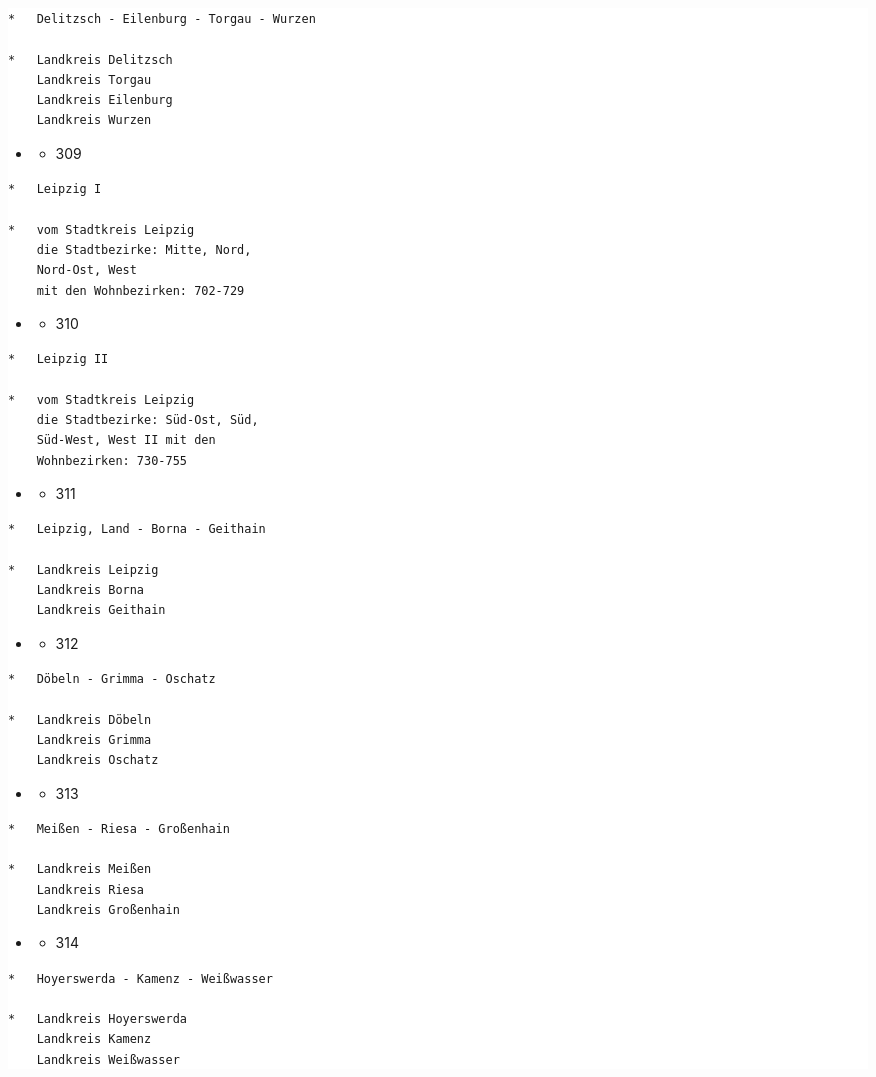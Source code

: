     *   Delitzsch - Eilenburg - Torgau - Wurzen

    *   Landkreis Delitzsch
        Landkreis Torgau
        Landkreis Eilenburg
        Landkreis Wurzen


*    *   309

    *   Leipzig I

    *   vom Stadtkreis Leipzig
        die Stadtbezirke: Mitte, Nord,
        Nord-Ost, West
        mit den Wohnbezirken: 702-729


*    *   310

    *   Leipzig II

    *   vom Stadtkreis Leipzig
        die Stadtbezirke: Süd-Ost, Süd,
        Süd-West, West II mit den
        Wohnbezirken: 730-755


*    *   311

    *   Leipzig, Land - Borna - Geithain

    *   Landkreis Leipzig
        Landkreis Borna
        Landkreis Geithain


*    *   312

    *   Döbeln - Grimma - Oschatz

    *   Landkreis Döbeln
        Landkreis Grimma
        Landkreis Oschatz


*    *   313

    *   Meißen - Riesa - Großenhain

    *   Landkreis Meißen
        Landkreis Riesa
        Landkreis Großenhain


*    *   314

    *   Hoyerswerda - Kamenz - Weißwasser

    *   Landkreis Hoyerswerda
        Landkreis Kamenz
        Landkreis Weißwasser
+++
- **WHAT IS NEEDED**
Look through the records above for the word "West" and state how many lines contain it, giving the number alone.

- **ANSWER TO THIS PROBLEM**
2